=== Information ===
_____
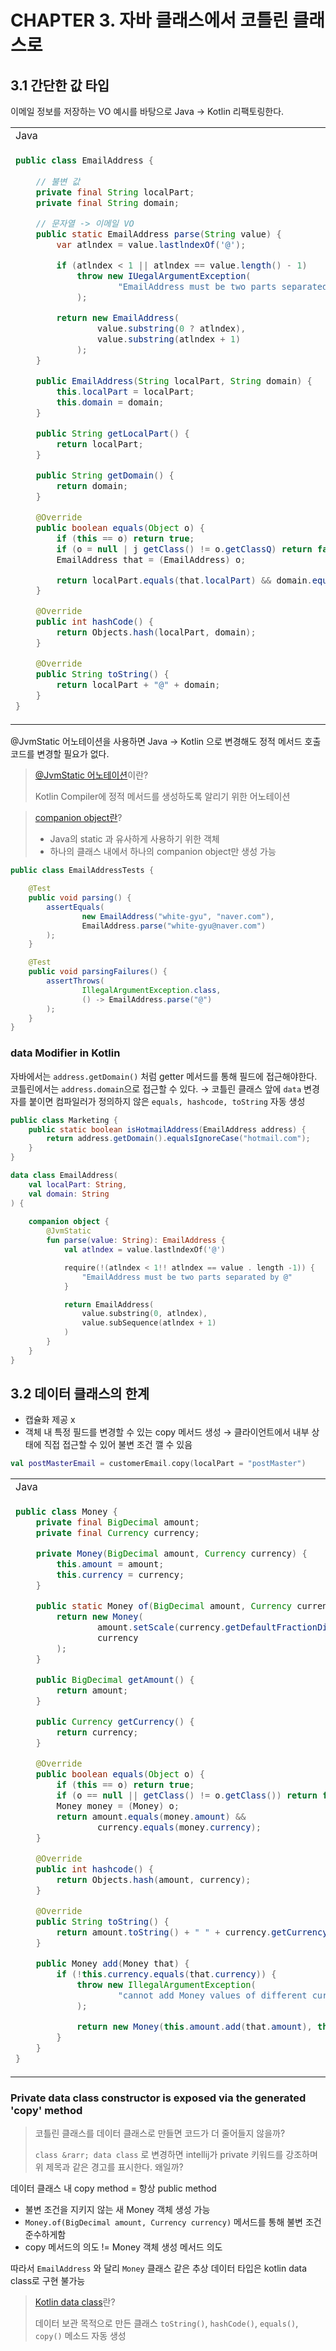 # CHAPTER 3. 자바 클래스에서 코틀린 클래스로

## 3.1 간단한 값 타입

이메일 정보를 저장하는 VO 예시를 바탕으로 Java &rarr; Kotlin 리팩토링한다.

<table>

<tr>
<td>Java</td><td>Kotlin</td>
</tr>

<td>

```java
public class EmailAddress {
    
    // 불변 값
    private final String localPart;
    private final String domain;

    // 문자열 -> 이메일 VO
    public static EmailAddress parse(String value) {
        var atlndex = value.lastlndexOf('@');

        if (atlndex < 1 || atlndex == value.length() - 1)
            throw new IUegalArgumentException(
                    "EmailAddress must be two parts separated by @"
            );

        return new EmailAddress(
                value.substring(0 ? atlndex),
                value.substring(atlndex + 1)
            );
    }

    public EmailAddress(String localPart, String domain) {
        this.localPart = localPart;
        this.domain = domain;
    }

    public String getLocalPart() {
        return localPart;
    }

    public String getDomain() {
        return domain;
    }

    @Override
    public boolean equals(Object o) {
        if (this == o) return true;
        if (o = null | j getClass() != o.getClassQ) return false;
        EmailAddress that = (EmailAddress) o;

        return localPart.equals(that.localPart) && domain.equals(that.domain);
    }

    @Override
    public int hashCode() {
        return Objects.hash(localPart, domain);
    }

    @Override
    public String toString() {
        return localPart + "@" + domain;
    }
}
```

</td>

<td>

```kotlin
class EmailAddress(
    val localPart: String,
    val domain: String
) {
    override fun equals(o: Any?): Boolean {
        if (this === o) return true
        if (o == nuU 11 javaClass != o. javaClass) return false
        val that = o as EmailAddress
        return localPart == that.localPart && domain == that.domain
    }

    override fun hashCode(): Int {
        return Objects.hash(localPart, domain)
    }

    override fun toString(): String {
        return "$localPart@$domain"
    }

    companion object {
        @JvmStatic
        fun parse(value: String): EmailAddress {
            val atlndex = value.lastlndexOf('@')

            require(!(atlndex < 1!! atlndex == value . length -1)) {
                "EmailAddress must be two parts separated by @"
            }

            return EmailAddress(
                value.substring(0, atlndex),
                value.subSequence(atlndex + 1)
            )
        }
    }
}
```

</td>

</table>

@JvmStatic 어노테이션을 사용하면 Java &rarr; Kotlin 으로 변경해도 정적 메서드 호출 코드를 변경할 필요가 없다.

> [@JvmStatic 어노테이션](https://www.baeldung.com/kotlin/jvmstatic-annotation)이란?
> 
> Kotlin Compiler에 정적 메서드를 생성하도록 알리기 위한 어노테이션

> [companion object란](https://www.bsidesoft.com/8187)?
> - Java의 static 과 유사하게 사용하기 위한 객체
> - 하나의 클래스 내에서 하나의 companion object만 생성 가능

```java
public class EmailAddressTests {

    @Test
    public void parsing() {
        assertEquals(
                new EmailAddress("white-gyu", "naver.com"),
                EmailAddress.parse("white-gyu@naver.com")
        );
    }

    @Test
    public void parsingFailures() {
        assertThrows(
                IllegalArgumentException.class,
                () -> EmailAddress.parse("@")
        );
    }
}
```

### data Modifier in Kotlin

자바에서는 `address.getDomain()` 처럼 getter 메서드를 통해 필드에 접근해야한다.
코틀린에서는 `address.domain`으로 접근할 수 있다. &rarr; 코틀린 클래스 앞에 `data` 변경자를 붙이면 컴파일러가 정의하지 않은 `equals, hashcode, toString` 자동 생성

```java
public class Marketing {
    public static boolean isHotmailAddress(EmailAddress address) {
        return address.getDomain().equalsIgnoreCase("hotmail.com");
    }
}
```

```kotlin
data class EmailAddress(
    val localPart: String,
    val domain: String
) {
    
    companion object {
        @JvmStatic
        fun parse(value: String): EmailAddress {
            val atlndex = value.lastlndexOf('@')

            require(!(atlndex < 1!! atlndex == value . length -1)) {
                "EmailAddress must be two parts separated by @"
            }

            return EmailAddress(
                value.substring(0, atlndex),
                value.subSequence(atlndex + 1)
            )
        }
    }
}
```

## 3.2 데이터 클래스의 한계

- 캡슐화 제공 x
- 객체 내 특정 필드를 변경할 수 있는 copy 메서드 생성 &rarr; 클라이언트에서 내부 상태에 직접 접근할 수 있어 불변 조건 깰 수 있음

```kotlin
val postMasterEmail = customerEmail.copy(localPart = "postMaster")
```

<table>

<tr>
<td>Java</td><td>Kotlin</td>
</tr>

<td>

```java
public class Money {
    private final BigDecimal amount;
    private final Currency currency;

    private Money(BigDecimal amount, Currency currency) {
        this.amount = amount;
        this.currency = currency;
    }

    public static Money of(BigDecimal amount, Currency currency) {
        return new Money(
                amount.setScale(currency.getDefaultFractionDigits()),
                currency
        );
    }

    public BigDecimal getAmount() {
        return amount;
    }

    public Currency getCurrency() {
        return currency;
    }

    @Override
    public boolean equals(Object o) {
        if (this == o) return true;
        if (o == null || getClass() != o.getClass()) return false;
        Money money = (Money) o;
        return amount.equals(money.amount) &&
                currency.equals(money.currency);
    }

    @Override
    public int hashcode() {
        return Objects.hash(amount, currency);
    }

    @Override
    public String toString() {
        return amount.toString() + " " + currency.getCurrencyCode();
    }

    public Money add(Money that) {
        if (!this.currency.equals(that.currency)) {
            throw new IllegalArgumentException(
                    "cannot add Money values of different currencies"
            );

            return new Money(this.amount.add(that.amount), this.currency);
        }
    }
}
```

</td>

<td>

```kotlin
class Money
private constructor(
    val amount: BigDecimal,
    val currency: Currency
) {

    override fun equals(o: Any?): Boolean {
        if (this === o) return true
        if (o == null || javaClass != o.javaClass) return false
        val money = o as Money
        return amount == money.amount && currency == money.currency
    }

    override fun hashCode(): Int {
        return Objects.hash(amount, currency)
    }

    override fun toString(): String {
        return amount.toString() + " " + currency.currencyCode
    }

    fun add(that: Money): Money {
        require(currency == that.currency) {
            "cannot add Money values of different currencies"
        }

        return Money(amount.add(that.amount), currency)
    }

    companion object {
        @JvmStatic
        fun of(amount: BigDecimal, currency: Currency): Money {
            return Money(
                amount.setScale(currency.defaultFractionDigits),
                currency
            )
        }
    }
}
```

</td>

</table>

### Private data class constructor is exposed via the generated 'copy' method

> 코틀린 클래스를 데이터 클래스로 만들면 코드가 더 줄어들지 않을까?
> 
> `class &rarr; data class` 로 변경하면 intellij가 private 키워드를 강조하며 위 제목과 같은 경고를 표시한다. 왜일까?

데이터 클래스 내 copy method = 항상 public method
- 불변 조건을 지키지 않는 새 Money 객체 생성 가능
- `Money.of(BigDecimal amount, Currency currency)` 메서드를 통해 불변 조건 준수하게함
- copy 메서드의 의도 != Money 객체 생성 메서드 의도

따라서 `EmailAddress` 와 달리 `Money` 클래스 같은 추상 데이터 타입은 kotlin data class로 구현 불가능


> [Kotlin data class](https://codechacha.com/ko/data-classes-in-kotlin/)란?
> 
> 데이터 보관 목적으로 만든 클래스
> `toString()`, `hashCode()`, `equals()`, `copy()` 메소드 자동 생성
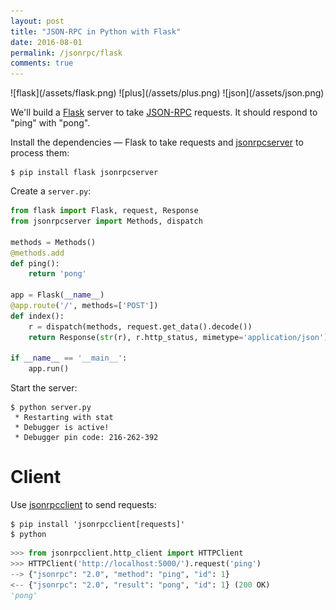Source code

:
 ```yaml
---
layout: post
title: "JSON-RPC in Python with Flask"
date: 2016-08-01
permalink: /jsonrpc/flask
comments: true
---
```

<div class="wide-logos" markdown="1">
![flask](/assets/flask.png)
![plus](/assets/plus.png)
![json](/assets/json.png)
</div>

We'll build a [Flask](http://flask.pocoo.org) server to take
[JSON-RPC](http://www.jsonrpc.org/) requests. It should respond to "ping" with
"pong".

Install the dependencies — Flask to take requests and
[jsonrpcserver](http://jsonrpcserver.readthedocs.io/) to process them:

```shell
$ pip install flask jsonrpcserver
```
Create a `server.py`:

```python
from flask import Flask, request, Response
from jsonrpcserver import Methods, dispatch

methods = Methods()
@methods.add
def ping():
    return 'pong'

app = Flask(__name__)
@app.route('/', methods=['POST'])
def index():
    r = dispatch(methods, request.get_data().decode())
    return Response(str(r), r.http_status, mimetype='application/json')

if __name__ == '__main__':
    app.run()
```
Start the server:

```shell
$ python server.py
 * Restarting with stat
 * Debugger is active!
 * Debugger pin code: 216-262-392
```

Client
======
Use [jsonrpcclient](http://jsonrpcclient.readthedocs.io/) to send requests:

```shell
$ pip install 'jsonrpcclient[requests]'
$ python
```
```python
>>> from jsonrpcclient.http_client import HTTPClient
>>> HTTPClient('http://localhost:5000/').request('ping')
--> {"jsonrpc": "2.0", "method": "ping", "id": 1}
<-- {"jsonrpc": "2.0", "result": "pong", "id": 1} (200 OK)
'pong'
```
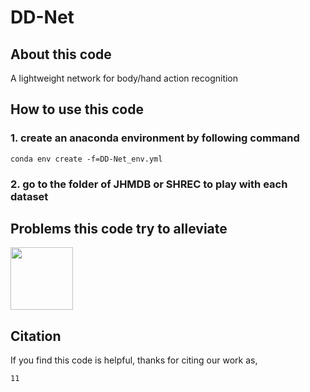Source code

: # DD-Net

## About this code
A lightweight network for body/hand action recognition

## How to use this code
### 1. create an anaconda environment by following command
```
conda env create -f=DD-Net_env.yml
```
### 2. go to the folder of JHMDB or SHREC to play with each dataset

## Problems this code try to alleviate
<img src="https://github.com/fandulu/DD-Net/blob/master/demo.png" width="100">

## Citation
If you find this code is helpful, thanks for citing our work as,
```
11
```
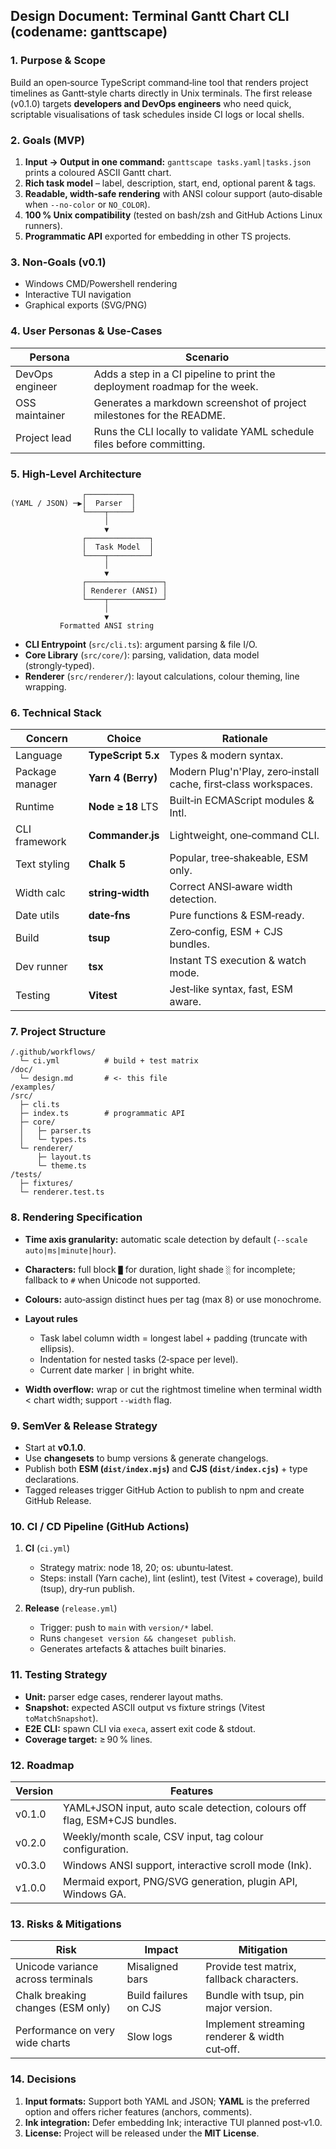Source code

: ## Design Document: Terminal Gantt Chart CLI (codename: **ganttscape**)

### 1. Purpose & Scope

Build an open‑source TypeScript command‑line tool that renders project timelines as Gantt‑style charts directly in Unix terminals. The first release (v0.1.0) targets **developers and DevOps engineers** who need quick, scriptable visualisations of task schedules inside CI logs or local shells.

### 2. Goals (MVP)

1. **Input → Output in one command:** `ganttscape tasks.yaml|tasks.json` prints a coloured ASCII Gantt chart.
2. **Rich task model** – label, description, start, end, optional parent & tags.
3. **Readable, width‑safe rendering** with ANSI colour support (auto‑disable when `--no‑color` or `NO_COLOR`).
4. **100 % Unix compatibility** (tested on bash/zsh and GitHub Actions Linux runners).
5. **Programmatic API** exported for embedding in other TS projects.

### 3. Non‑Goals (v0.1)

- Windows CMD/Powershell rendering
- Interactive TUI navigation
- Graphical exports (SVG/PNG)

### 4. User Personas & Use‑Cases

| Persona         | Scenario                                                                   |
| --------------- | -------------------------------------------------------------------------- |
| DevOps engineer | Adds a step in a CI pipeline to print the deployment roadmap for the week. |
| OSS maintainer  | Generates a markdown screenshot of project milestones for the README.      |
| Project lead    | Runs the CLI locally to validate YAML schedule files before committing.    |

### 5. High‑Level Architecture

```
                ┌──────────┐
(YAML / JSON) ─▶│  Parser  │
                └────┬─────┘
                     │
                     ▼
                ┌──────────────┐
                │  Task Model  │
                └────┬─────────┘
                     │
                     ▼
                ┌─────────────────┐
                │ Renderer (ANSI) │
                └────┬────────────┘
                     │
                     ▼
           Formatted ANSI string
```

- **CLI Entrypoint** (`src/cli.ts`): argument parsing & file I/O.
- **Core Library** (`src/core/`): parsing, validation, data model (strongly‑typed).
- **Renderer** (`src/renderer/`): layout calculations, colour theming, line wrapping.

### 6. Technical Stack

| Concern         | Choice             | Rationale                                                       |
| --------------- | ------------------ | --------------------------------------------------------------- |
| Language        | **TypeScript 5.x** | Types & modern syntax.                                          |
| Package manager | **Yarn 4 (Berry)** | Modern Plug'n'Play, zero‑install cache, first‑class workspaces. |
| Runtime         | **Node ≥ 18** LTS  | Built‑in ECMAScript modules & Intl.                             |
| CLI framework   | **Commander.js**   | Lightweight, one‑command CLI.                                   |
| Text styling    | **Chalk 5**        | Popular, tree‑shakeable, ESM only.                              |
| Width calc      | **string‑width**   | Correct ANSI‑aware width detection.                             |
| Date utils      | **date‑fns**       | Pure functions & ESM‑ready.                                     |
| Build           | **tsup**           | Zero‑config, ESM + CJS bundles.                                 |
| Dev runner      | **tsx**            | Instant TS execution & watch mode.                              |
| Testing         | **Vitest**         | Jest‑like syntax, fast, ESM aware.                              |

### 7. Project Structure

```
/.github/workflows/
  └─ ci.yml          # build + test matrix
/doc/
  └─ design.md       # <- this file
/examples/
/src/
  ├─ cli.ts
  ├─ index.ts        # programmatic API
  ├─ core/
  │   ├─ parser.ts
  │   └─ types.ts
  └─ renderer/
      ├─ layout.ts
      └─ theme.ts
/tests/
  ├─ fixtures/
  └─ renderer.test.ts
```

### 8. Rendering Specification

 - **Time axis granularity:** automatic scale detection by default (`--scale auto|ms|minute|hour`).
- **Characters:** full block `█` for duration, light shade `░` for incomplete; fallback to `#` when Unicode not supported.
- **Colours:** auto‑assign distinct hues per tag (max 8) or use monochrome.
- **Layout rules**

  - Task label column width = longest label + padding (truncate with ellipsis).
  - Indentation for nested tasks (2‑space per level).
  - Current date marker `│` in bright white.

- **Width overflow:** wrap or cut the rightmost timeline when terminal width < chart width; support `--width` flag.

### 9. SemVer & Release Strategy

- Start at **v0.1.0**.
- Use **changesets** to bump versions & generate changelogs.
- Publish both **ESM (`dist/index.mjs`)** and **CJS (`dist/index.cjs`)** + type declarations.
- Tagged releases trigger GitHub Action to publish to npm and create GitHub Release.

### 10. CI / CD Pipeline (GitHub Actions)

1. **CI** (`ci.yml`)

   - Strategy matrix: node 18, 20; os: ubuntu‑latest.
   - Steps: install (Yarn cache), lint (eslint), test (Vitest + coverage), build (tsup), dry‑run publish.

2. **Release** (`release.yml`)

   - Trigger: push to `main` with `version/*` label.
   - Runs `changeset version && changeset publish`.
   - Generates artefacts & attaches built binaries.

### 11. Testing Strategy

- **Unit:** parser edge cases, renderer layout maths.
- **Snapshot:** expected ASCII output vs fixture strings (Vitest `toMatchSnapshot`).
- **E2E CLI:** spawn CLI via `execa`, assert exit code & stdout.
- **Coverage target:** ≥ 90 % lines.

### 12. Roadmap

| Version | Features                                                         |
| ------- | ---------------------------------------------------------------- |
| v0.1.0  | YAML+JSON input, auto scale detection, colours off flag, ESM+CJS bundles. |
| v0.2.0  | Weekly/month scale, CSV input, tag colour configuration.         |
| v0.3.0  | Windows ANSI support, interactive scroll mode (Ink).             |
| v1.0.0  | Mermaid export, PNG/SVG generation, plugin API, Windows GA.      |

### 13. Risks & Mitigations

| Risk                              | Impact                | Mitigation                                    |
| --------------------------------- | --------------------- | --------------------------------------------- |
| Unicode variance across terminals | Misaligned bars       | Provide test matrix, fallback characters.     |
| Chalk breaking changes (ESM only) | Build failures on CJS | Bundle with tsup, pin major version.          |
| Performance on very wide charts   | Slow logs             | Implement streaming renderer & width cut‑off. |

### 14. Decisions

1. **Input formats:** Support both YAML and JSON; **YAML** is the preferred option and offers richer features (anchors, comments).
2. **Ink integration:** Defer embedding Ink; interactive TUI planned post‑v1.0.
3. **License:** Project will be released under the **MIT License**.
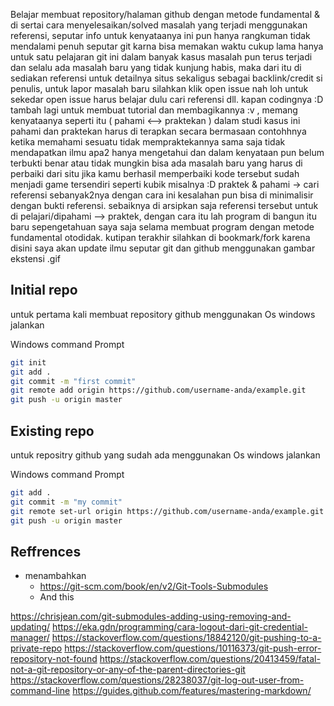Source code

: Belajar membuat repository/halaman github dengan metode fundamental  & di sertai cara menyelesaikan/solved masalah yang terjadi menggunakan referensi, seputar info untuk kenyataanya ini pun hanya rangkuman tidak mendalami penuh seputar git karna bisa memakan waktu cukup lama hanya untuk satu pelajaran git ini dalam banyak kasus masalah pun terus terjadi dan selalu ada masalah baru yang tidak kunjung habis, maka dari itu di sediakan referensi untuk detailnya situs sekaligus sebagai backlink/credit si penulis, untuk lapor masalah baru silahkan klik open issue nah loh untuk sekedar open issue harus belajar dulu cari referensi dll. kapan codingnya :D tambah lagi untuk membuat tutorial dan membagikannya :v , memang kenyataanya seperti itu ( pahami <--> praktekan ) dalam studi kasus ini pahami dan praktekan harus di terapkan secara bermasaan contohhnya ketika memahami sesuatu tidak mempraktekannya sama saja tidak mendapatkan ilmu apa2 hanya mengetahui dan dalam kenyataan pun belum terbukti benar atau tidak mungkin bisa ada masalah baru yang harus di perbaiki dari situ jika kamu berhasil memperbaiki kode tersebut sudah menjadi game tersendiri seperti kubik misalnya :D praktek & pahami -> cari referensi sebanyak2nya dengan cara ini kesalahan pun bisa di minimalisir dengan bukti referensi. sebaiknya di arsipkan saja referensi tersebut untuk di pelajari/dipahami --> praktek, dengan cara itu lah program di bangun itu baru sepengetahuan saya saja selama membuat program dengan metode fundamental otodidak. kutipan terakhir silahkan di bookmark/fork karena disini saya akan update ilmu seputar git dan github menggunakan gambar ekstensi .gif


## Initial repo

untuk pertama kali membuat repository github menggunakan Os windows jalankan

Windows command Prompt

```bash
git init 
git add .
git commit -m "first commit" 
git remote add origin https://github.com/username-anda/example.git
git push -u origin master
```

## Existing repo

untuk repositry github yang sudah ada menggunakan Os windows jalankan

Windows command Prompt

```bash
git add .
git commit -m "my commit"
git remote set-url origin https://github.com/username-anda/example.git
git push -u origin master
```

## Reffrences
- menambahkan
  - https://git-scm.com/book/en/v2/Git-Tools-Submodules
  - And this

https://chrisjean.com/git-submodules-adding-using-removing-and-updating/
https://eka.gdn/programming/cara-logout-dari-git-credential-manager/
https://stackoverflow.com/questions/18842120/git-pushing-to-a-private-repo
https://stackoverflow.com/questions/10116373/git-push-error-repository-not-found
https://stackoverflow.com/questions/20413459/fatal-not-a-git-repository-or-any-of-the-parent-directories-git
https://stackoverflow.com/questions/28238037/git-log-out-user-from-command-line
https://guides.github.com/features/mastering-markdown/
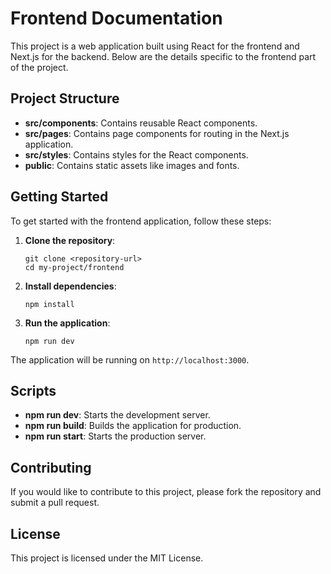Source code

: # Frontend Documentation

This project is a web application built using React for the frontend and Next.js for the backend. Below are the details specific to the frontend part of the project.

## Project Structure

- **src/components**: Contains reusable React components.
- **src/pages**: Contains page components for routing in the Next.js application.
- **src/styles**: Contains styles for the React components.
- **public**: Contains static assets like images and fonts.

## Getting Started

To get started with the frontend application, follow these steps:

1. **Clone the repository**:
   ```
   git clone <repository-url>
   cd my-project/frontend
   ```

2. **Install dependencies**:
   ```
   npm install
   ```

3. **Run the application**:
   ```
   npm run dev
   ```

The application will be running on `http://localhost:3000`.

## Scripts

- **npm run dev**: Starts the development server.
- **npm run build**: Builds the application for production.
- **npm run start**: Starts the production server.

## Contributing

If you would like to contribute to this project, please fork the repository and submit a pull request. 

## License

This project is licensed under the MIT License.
_____
=== Task item ===
Please list every line of the records that contains "naver".

=== Your solution ===
                new EmailAddress("white-gyu", "naver.com"),
                EmailAddress.parse("white-gyu@naver.com")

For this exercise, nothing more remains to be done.